Y cuando nos despedimos
ahí quedé yo, otra vez: al lado de un camino no muy transitado, con
barro hasta las rodillas, transpirado, lleno de roña y mal olor,
siendo ya las cuatro de la tarde. ¿Quién me iba a parar? Por las
dudas chequeé un pequeño baldío donde podría armar la carpita.
Pero ni quince minutos de
espera y frenó una camioneta enorme con un tipo vestido de ambo
verde. Él iba hasta un pueblito que quedaba a unos cuarenta minutos
de distancia y yo ni consulté en el mapa para ver cuánto me servía:
sólo necesitaba que me dejara en un camping del camino, donde poder
ducharme y lavar el barro de los pantalones.
Sin embargo fuimos
hablando y debí caerle bien, porque pasado un rato me invitó a
pasar la noche en su casa. Yo, con todas las antenas paradas, acepté
la oferta (después de todo la última vez que alguien me invitó apernoctar en su hogar las cosas salieron muy bien).
El loco era de Texas, se
había mudado a Sydney hacía mucho y recientemente se había
instalado en un pueblucho pacífico de Tasmania; criaba patos y
gansos y pollos y tenía su huertita, y cada rato libre lo dedicaba a
pintar las paredes de su nueva casita y arreglar cosas. Un copado.
Me dejó darme un baño de
inmersión fantástico (la ducha necesitaba ser arreglada todavía),
lavé toda mi ropa en su máquina, carqué la batería de la cámara
de fotos y hasta me preparó un sánguche con pavo de su propiedad.
Al día siguiente me obligó a llevarme uno de sus tantos pares de
zapatillas (posta que tenía muchos y yo sólo uno), me compró un
café to-go y me dejó en un buen punto de un pueblo cercano, camino
a su laburo. Todo eso sin pedirme nada a cambio; tal vez fuera
suficiente para él pasar el rato.
Y ahí, mientras volvía
ya al Tasman Backpackers de Devonport, con el pecho inflado de un
bienestar y una plenitud difícil de describir, reafirmé lo que ya
sospechaba: hay algo de mezquino en pagar con un favor a quien,
previamente, nos ayudó de forma desinteresada.

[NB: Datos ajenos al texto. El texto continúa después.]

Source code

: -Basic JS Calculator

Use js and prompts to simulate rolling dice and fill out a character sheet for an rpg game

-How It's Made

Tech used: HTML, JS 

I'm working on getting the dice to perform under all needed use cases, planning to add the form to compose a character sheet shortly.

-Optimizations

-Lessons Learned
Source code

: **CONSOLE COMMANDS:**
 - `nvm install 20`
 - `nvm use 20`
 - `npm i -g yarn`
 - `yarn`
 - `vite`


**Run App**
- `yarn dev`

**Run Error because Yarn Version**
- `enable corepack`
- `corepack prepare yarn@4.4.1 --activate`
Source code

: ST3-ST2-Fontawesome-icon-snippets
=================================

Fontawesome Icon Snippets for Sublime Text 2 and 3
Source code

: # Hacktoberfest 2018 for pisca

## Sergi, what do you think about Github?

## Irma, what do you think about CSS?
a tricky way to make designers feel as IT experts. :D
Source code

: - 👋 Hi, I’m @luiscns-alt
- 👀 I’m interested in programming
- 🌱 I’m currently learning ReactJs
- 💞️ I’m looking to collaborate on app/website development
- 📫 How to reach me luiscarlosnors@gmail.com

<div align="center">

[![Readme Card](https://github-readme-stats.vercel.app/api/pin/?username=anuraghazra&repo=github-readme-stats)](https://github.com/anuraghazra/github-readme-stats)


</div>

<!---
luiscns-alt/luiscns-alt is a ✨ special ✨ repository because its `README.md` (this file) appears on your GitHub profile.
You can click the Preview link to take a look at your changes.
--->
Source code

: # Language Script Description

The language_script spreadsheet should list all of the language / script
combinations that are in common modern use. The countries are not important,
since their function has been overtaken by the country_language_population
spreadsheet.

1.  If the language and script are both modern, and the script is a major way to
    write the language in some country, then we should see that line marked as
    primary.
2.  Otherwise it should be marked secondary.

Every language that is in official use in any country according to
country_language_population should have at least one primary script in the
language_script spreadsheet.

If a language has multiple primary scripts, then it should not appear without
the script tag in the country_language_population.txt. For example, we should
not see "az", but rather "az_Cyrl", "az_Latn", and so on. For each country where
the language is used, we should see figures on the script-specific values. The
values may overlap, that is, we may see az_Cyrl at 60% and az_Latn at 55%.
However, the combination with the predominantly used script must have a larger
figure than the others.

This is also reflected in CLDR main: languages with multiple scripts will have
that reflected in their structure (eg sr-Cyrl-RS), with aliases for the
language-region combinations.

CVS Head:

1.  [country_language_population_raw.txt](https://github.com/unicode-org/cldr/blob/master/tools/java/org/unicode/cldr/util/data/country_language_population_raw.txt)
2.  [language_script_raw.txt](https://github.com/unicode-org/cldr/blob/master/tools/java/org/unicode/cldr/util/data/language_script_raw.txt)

Tiene algo de
cerrado, tiene algo de cobarde.
La única forma de
demostrar la gratitud hacia quienes nos dan una mano cuando lo
necesitamos y no lo pedimos, la única manera de equilibrar las cosas
cuando nos sentimos abrumados por la generosidad de otros, es emularlos. Abrir las manos, abrir los bolsillos, regalar oídos
sinceros, no controlar el tiempo que invertimos en alguien que
necesita compañía. No tenerle miedo al que nos pide que le hagamos
la gamba, no ignorar al que tiene cara de preocupado, cocinar para
cuatro o para diez cuando se puede, o contestar con paciencia
infinita todas las preguntas que un viajero recién iniciado pueda
hacernos cuando se entera que ya cumpliste tres años de nomadismo (y cree que sabés algo).
Y cuando volví al working
hostel de Devonport y me reencontré con amistades a quienes mi desaparición, hacía casi un mes, los había sorprendido, pedí
disculpas y me senté ahí, en la mesa del patio, a contarles dónde
había estado y, café de por medio, hacer vida de lo que había
aprendido.
Rafa Deviaje.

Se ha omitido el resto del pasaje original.